The truth is that you’re already dabbling with psychoacoustic every time you make music. Why do we perceive the sounds of instruments as we do?

With psychoacoustic in your mind, you’ll be able to create more immersive music for your fans because you’ll understand why their ears receive what they do.

With that said, let’s begin with the ear…

How Does the Ear Work?

There are three parts of the ear that affect our perception of sound. These are the pinna, the eardrum and the cochlea.

The Pinna (Auricle)

The Pinna, also known as the auricle, is the big flap of skin you can actually see. Due to evolution, its shape catches sound waves and funnel them towards the eardrum.

The Ear Drum

The eardrum is a thin membrane that sits at the end of our ear canals. The eardrum acts as a transducer and converts the energy of one form into another. That is, it converts acoustic soundwaves into changes in air pressure. Soundwaves cause the eardrum to vibrate and change the air pressure inside the ear. The vibrations of the eardrum cause three small bones that are attached to the eardrum (ossicles) to begin moving. In turn, the ossicles amplify the sound which then travels through the eustachian tube. This tube equalizes the pressure between the air outside the ear and that within.

Bonus note: the eustachian tube is what causes our ears to pop on plains! When pressure builds up in the middle ear, which is where the 3 ossicle bones and the eustachian tube lives, the eustachian opens up to relieve the pressure. It’s this opening of the tube that causes our ears to pop.

The Cochlea

Finally, we have the cochlea which lives in the inner ear. The cochlea is shaped like a snail shell and it’s full of fluid that moves in response to vibrations that have been received from the ossicles. In response to the moving fluid, thousands of tiny hairs are also set into motion. This movement by the tiny hairs converts the vibrations into electrical signals which are then sent along the auditory nerve to the brain.

If you’ve read our microphone about how microphones work, you might be thinking that ears and microphones aren’t so different. Well, you’d be right. They act in pretty much the same way, but one is organic while the other is mechanic!

A break down of the outer, middle and inner ear and featuring the pinna, ear canal, eardrum and ossicles, as well s the eustachian tube and cochlea, Source: **Hearing Aid Specialists**

The Limitations of Our Ears

This beautiful story of ear mechanics is very cool, but it’s not without its limitations.

We can only hear frequencies between 20Hz – 20kHz, and as we get older the upper limit decreases to 16kHz. We can also damage our hearing if we’re not too careful.
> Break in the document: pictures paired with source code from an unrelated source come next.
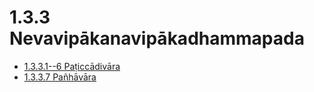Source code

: 

# 1.3.3 Nevavipākanavipākadhammapada

* [1.3.3.1--6 Paṭiccādivāra](1.3.3/1.3.3.1--6.md)
* [1.3.3.7 Pañhāvāra](1.3.3/1.3.3.7.md)




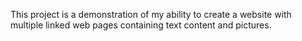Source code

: This project is a demonstration of my ability to create a website with multiple linked web pages containing text content and pictures.
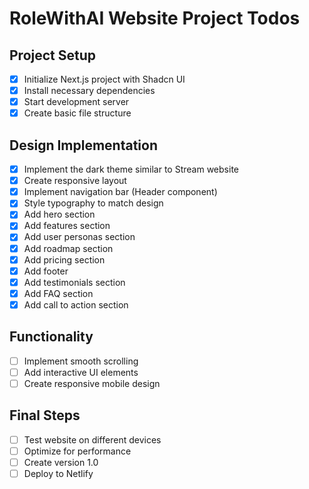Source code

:# RoleWithAI Website Project Todos

## Project Setup
- [x] Initialize Next.js project with Shadcn UI
- [x] Install necessary dependencies
- [x] Start development server
- [x] Create basic file structure

## Design Implementation
- [x] Implement the dark theme similar to Stream website
- [x] Create responsive layout
- [x] Implement navigation bar (Header component)
- [x] Style typography to match design
- [x] Add hero section
- [x] Add features section
- [x] Add user personas section
- [x] Add roadmap section
- [x] Add pricing section
- [x] Add footer
- [x] Add testimonials section
- [x] Add FAQ section
- [x] Add call to action section

## Functionality
- [ ] Implement smooth scrolling
- [ ] Add interactive UI elements
- [ ] Create responsive mobile design

## Final Steps
- [ ] Test website on different devices
- [ ] Optimize for performance
- [ ] Create version 1.0
- [ ] Deploy to Netlify
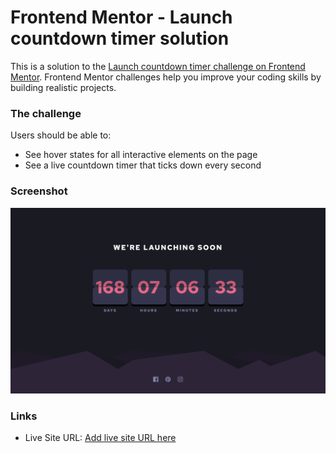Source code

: # Frontend Mentor - Launch countdown timer solution

This is a solution to the [Launch countdown timer challenge on Frontend Mentor](https://www.frontendmentor.io/challenges/launch-countdown-timer-N0XkGfyz-). Frontend Mentor challenges help you improve your coding skills by building realistic projects.

### The challenge

Users should be able to:

- See hover states for all interactive elements on the page
- See a live countdown timer that ticks down every second

### Screenshot

![](./screenshot.png)

### Links

- Live Site URL: [Add live site URL here](https://deft-madeleine-5cda2b.netlify.app/)
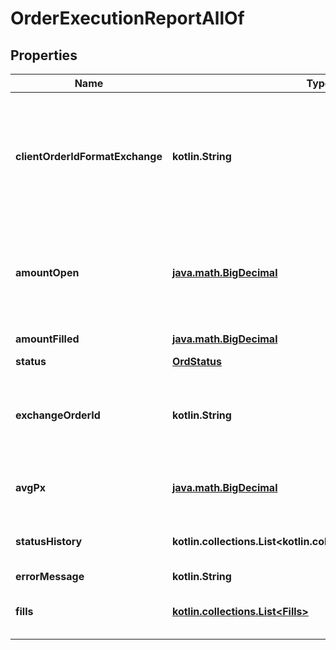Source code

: 
# OrderExecutionReportAllOf

## Properties
Name | Type | Description | Notes
------------ | ------------- | ------------- | -------------
**clientOrderIdFormatExchange** | **kotlin.String** | The unique identifier of the order assigned by the client converted to the exchange order tag format for the purpose of tracking it. | 
**amountOpen** | [**java.math.BigDecimal**](java.math.BigDecimal.md) | Quantity open for further execution. &#x60;amount_open&#x60; &#x3D; &#x60;amount_order&#x60; - &#x60;amount_filled&#x60; | 
**amountFilled** | [**java.math.BigDecimal**](java.math.BigDecimal.md) | Total quantity filled. | 
**status** | [**OrdStatus**](OrdStatus.md) |  | 
**exchangeOrderId** | **kotlin.String** | Unique identifier of the order assigned by the exchange or executing system. |  [optional]
**avgPx** | [**java.math.BigDecimal**](java.math.BigDecimal.md) | Calculated average price of all fills on this order. |  [optional]
**statusHistory** | **kotlin.collections.List&lt;kotlin.collections.List&lt;kotlin.String&gt;&gt;** | Timestamped history of order status changes. |  [optional]
**errorMessage** | **kotlin.String** | Error message. |  [optional]
**fills** | [**kotlin.collections.List&lt;Fills&gt;**](Fills.md) | Relay fill information on working orders. |  [optional]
Noise-induced hearing loss and tinnitus impact our perception of audio, so if a producer or musician suffers from either of these issues then they must put steps into place to achieve a balanced mix.

Because of how we perceive sound, you may find that applying a high pass filter to frequencies around the 30 Hz mark may brighten your mix. This is because it’s removing low-end information that is harder to hear, and therefore less important to our ears. Be wary, though, because this isn’t always the case.

Psychoacoustics in Practise

Let’s talk about how psychoacoustics shapes the products we buy and our interaction with audio, shall we?

We’ve discussed that we can hear frequencies between 20 Hz & 20 kHz, but what we haven’t mentioned is that our ears aren’t equally sensitive to all of these frequencies. We’re much more sensitive to high and mid frequencies, between 2500Hz–5000 Hz, compared to lower ones.

This information is important when both writing music and designing audio gear. Lossy compression, for example, uses this information to snip away audio information that “we won’t notice” when we play the audio file. It’s psychoacoustics that helps us decide what waveform information we should cut and what we should keep without affecting the listeners’ perception of the audio. If there’s frequency content outside of our range of hearing then we should instantly cut that.

But it’s not just frequency content that comes into consideration with practices such as lossy compression. Any sounds with very low amplitudes, so low that we can’t hear them, our ears just perceive them as silence and so get cut by the lossy algorithm.

There’s also sounds that mask one another. This is where one sound affects our perception of another sound when they’re both present at the same time. When sounds play out too quickly our ears also can’t perceive them, when frequencies that are too close to one another we perceive them as blended together as one, and softer quieter noises that loud noises drown out are all things that wouldn’t make the cut for the file by a lossy compression algorithm.

So, sounds that our ears can’t perceive due to frequency, amplitude, or masking determine what frequencies don’t feature in the lossy file. And the resulting file size can be up to ten times smaller than the original. But the audio itself, in theory, sounds exactly the same.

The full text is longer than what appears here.